Con riguardo al costo fiscale delle partecipazioni opponibile dal trustee in ipotesi di realizzo, in vigenza del trust, è stato solo affermato (dopo che, con la risposta all’istanza di interpello n.401 del 02.08.2022, tale principio era stato invece messo in dubbio) che, qualora il trasferimento dei beni in trust avesse per oggetto titoli partecipativi, il trustee subentra nell’ultimo costo fiscalmente riconosciuto in capo al disponente.

Non è chiaro, però, se tale meccanismo di “subentro” nel costo fiscale operi anche – e in ogni circostanza – in sede di attribuzione dal trustee ai beneficiari, non solo quando la partecipazione loro attribuita fosse la medesima trasferita al trust dal disponente in vita, bensì anche quando tale disposizione in trust fosse intervenuta “mortis causa”, oppure il disponente fosse premorto rispetto al momento dell’attribuzione ai beneficiari, ovverosia l’unico “momento” che assume generalmente rilievo ai fini dell’imposta sulle successioni e donazioni, la cui base imponibile assume talvolta rilievo, come detto, anche ai fini della determinazione del costo fiscalmente riconosciuto, a norma del succitato articolo 68, comma 6, Tuir.

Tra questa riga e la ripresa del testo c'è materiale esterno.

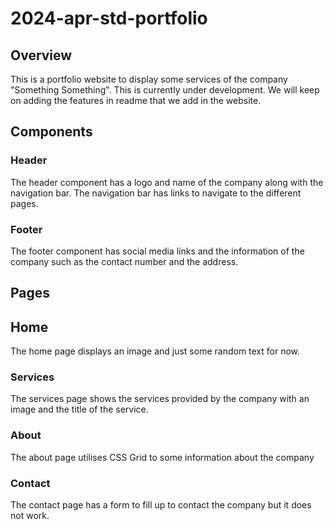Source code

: # 2024-apr-std-portfolio

## Overview

This is a portfolio website to display some services of the company "Something Something". 
This is currently under development. We will keep on adding the features in readme that we add in the website.

## Components

### Header
The header component has a logo and name of the company along with the navigation bar. The navigation bar has links to navigate to the different pages.

### Footer 
The footer component has social media links and the information of the company such as the contact number and the address.

## Pages

## Home
The home page displays an image and just some random text for now.

### Services 
The services page shows the services provided by the company with an image and the title of the service.

### About
The about page utilises CSS Grid to some information about the company

### Contact
The contact page has a form to fill up to contact the company but it does not work.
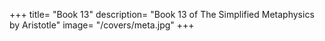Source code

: +++
title= "Book 13"
description= "Book 13 of The Simplified Metaphysics by Aristotle"
image= "/covers/meta.jpg"
+++
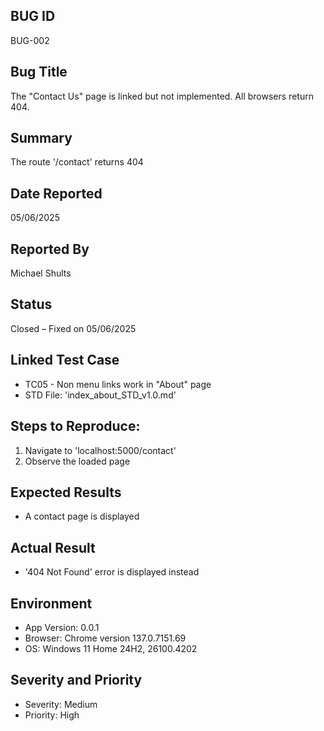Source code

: ## BUG ID
BUG-002

## Bug Title
The "Contact Us" page is linked but not implemented. All browsers return 404.

## Summary
The route '/contact' returns 404

## Date Reported
05/06/2025 

## Reported By
Michael Shults

## Status
Closed – Fixed on 05/06/2025

## Linked Test Case
- TC05 - Non menu links work in "About" page
- STD File: 'index_about_STD_v1.0.md'

## Steps to Reproduce:
1. Navigate to 'localhost:5000/contact'
2. Observe the loaded page

## Expected Results
- A contact page is displayed

## Actual Result
- '404 Not Found' error is displayed instead

## Environment
- App Version: 0.0.1
- Browser: Chrome version 137.0.7151.69
- OS: Windows 11 Home 24H2, 26100.4202

## Severity and Priority
- Severity: Medium
- Priority: High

Quello di cui sopra rappresenta solo uno dei dubbi che residuano a valle della circolare, non perché non sia apprezzabile lo sforzo interpretativo compiuto dall’Amministrazione finanziaria, bensì solo per il fatto che ben difficilmente si sarebbero potuti affrontare tutti i casi particolari che sono necessaria conseguenza dello strutturale polimorfismo dell’istituto giuridico in questione.

Chi si imbattesse in tali casistiche, quindi, potrà valutare l’opportunità di presentare apposite istanze d’interpello, con conseguente progressivo “riempimento”, alla luce delle relative risposte, dei vuoti inevitabilmente lasciati dal documento di prassi.